* Work order: Write every record out again exactly, and keep images out of it.

[Extracted records]
****************************************

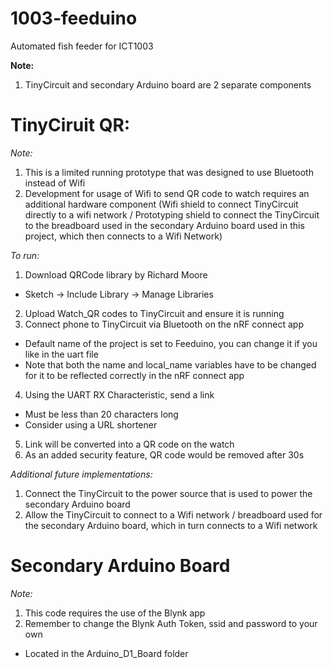 # 1003-feeduino
Automated fish feeder for ICT1003

**Note:**
1. TinyCircuit and secondary Arduino board are 2 separate components

# TinyCiruit QR:
_Note:_
  1. This is a limited running prototype that was designed to use Bluetooth instead of Wifi
  2. Development for usage of Wifi to send QR code to watch requires an additional hardware component 
     (Wifi shield to connect TinyCircuit directly to a wifi network / Prototyping shield to connect the TinyCircuit to the
     breadboard used in the secondary Arduino board used in this project, which then connects to a Wifi Network)

_To run:_
  1. Download QRCode library by Richard Moore
  - Sketch -> Include Library -> Manage Libraries
  2. Upload Watch_QR codes to TinyCircuit and ensure it is running
  3. Connect phone to TinyCircuit via Bluetooth on the nRF connect app
  - Default name of the project is set to Feeduino, you can change it if you like in the uart file
  - Note that both the name and local_name variables have to be changed for it to be reflected correctly in the nRF connect app
  4. Using the UART RX Characteristic, send a link
  - Must be less than 20 characters long
  - Consider using a URL shortener
  5. Link will be converted into a QR code on the watch
  6. As an added security feature, QR code would be removed after 30s

_Additional future implementations:_
  1. Connect the TinyCircuit to the power source that is used to power the secondary Arduino board
  2. Allow the TinyCircuit to connect to a Wifi network / breadboard used for the secondary Arduino board, which in turn connects to a Wifi network

# Secondary Arduino Board
_Note:_
  1. This code requires the use of the Blynk app
  2. Remember to change the Blynk Auth Token, ssid and password to your own
  - Located in the Arduino_D1_Board folder
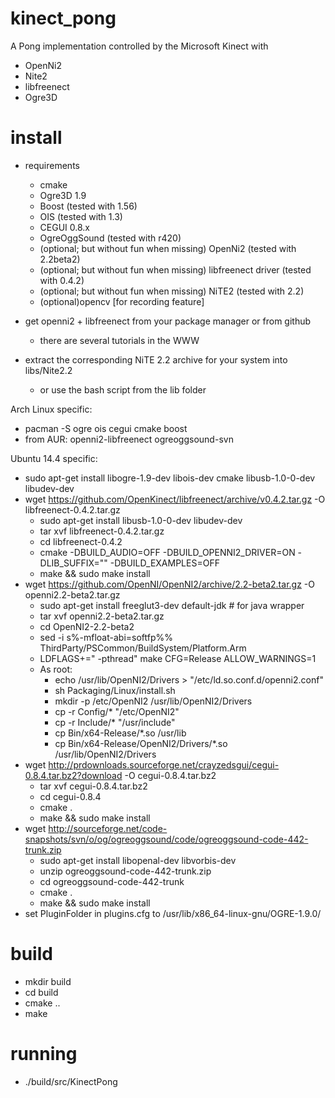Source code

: kinect_pong
===========


A Pong implementation controlled by the Microsoft Kinect with

- OpenNi2
- Nite2
- libfreenect
- Ogre3D

install
=======

- requirements
  - cmake
  - Ogre3D 1.9
  - Boost (tested with 1.56)
  - OIS (tested with 1.3)
  - CEGUI 0.8.x
  - OgreOggSound (tested with r420)
  - (optional; but without fun when missing) OpenNi2 (tested with 2.2beta2)
  - (optional; but without fun when missing) libfreenect driver (tested with 0.4.2)
  - (optional; but without fun when missing) NiTE2 (tested with 2.2)
  - (optional)opencv [for recording feature]

- get openni2 + libfreenect from your package manager or from github
  - there are several tutorials in the WWW
- extract the corresponding NiTE 2.2 archive for your system into libs/Nite2.2
  - or use the bash script from the lib folder

Arch Linux specific:
- pacman -S ogre ois cegui cmake boost
- from AUR: openni2-libfreenect ogreoggsound-svn

Ubuntu 14.4 specific:
- sudo apt-get install libogre-1.9-dev libois-dev cmake libusb-1.0-0-dev libudev-dev
- wget https://github.com/OpenKinect/libfreenect/archive/v0.4.2.tar.gz -O libfreenect-0.4.2.tar.gz
    - sudo apt-get install libusb-1.0-0-dev libudev-dev
    - tar xvf libfreenect-0.4.2.tar.gz
    - cd libfreenect-0.4.2
    - cmake -DBUILD_AUDIO=OFF -DBUILD_OPENNI2_DRIVER=ON -DLIB_SUFFIX="" -DBUILD_EXAMPLES=OFF
    - make && sudo make install
- wget https://github.com/OpenNI/OpenNI2/archive/2.2-beta2.tar.gz -O openni2.2-beta2.tar.gz
    - sudo apt-get install freeglut3-dev default-jdk   # for java wrapper
    - tar xvf openni2.2-beta2.tar.gz
    - cd OpenNI2-2.2-beta2
    - sed -i s%-mfloat-abi=softfp%% ThirdParty/PSCommon/BuildSystem/Platform.Arm
    - LDFLAGS+=" -pthread" make CFG=Release ALLOW_WARNINGS=1
    - As root:
        - echo /usr/lib/OpenNI2/Drivers > "/etc/ld.so.conf.d/openni2.conf"
        - sh Packaging/Linux/install.sh
        - mkdir -p /etc/OpenNI2 /usr/lib/OpenNI2/Drivers
        - cp -r Config/* "/etc/OpenNI2"
        - cp -r Include/* "/usr/include"
        - cp Bin/x64-Release/*.so /usr/lib
        - cp Bin/x64-Release/OpenNI2/Drivers/*.so /usr/lib/OpenNI2/Drivers
- wget http://prdownloads.sourceforge.net/crayzedsgui/cegui-0.8.4.tar.bz2?download -O cegui-0.8.4.tar.bz2
    - tar xvf cegui-0.8.4.tar.bz2
    - cd cegui-0.8.4
    - cmake .
    - make && sudo make install
- wget http://sourceforge.net/code-snapshots/svn/o/og/ogreoggsound/code/ogreoggsound-code-442-trunk.zip
    - sudo apt-get install libopenal-dev libvorbis-dev
    - unzip ogreoggsound-code-442-trunk.zip
    - cd ogreoggsound-code-442-trunk
    - cmake .
    - make && sudo make install
- set PluginFolder in plugins.cfg to /usr/lib/x86_64-linux-gnu/OGRE-1.9.0/
  
build
=====
  - mkdir build
  - cd build
  - cmake ..
  - make

running
=======

- ./build/src/KinectPong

****************************************

* Solution for this problem:
 # 1003-feeduino
Automated fish feeder for ICT1003

**Note:**
1. TinyCircuit and secondary Arduino board are 2 separate components

# TinyCiruit QR:
_Note:_
  1. This is a limited running prototype that was designed to use Bluetooth instead of Wifi
  2. Development for usage of Wifi to send QR code to watch requires an additional hardware component 
     (Wifi shield to connect TinyCircuit directly to a wifi network / Prototyping shield to connect the TinyCircuit to the
     breadboard used in the secondary Arduino board used in this project, which then connects to a Wifi Network)

_To run:_
  1. Download QRCode library by Richard Moore
  - Sketch -> Include Library -> Manage Libraries
  2. Upload Watch_QR codes to TinyCircuit and ensure it is running
  3. Connect phone to TinyCircuit via Bluetooth on the nRF connect app
  - Default name of the project is set to Feeduino, you can change it if you like in the uart file
  - Note that both the name and local_name variables have to be changed for it to be reflected correctly in the nRF connect app
  4. Using the UART RX Characteristic, send a link
  - Must be less than 20 characters long
  - Consider using a URL shortener
  5. Link will be converted into a QR code on the watch
  6. As an added security feature, QR code would be removed after 30s

_Additional future implementations:_
  1. Connect the TinyCircuit to the power source that is used to power the secondary Arduino board
  2. Allow the TinyCircuit to connect to a Wifi network / breadboard used for the secondary Arduino board, which in turn connects to a Wifi network

# Secondary Arduino Board
_Note:_
  1. This code requires the use of the Blynk app
  2. Remember to change the Blynk Auth Token, ssid and password to your own
  - Located in the Arduino_D1_Board folder
Source code

: kinect_pong
===========


A Pong implementation controlled by the Microsoft Kinect with

- OpenNi2
- Nite2
- libfreenect
- Ogre3D

install
=======

- requirements
  - cmake
  - Ogre3D 1.9
  - Boost (tested with 1.56)
  - OIS (tested with 1.3)
  - CEGUI 0.8.x
  - OgreOggSound (tested with r420)
  - (optional; but without fun when missing) OpenNi2 (tested with 2.2beta2)
  - (optional; but without fun when missing) libfreenect driver (tested with 0.4.2)
  - (optional; but without fun when missing) NiTE2 (tested with 2.2)
  - (optional)opencv [for recording feature]

- get openni2 + libfreenect from your package manager or from github
  - there are several tutorials in the WWW
- extract the corresponding NiTE 2.2 archive for your system into libs/Nite2.2
  - or use the bash script from the lib folder

Arch Linux specific:
- pacman -S ogre ois cegui cmake boost
- from AUR: openni2-libfreenect ogreoggsound-svn

Ubuntu 14.4 specific:
- sudo apt-get install libogre-1.9-dev libois-dev cmake libusb-1.0-0-dev libudev-dev
- wget https://github.com/OpenKinect/libfreenect/archive/v0.4.2.tar.gz -O libfreenect-0.4.2.tar.gz
    - sudo apt-get install libusb-1.0-0-dev libudev-dev
    - tar xvf libfreenect-0.4.2.tar.gz
    - cd libfreenect-0.4.2
    - cmake -DBUILD_AUDIO=OFF -DBUILD_OPENNI2_DRIVER=ON -DLIB_SUFFIX="" -DBUILD_EXAMPLES=OFF
    - make && sudo make install
- wget https://github.com/OpenNI/OpenNI2/archive/2.2-beta2.tar.gz -O openni2.2-beta2.tar.gz
    - sudo apt-get install freeglut3-dev default-jdk   # for java wrapper
    - tar xvf openni2.2-beta2.tar.gz
    - cd OpenNI2-2.2-beta2
    - sed -i s%-mfloat-abi=softfp%% ThirdParty/PSCommon/BuildSystem/Platform.Arm
    - LDFLAGS+=" -pthread" make CFG=Release ALLOW_WARNINGS=1
    - As root:
        - echo /usr/lib/OpenNI2/Drivers > "/etc/ld.so.conf.d/openni2.conf"
        - sh Packaging/Linux/install.sh
        - mkdir -p /etc/OpenNI2 /usr/lib/OpenNI2/Drivers
        - cp -r Config/* "/etc/OpenNI2"
        - cp -r Include/* "/usr/include"
        - cp Bin/x64-Release/*.so /usr/lib
        - cp Bin/x64-Release/OpenNI2/Drivers/*.so /usr/lib/OpenNI2/Drivers
- wget http://prdownloads.sourceforge.net/crayzedsgui/cegui-0.8.4.tar.bz2?download -O cegui-0.8.4.tar.bz2
    - tar xvf cegui-0.8.4.tar.bz2
    - cd cegui-0.8.4
    - cmake .
    - make && sudo make install
- wget http://sourceforge.net/code-snapshots/svn/o/og/ogreoggsound/code/ogreoggsound-code-442-trunk.zip
    - sudo apt-get install libopenal-dev libvorbis-dev
    - unzip ogreoggsound-code-442-trunk.zip
    - cd ogreoggsound-code-442-trunk
    - cmake .
    - make && sudo make install
- set PluginFolder in plugins.cfg to /usr/lib/x86_64-linux-gnu/OGRE-1.9.0/
  
build
=====
  - mkdir build
  - cd build
  - cmake ..
  - make

running
=======

- ./build/src/KinectPong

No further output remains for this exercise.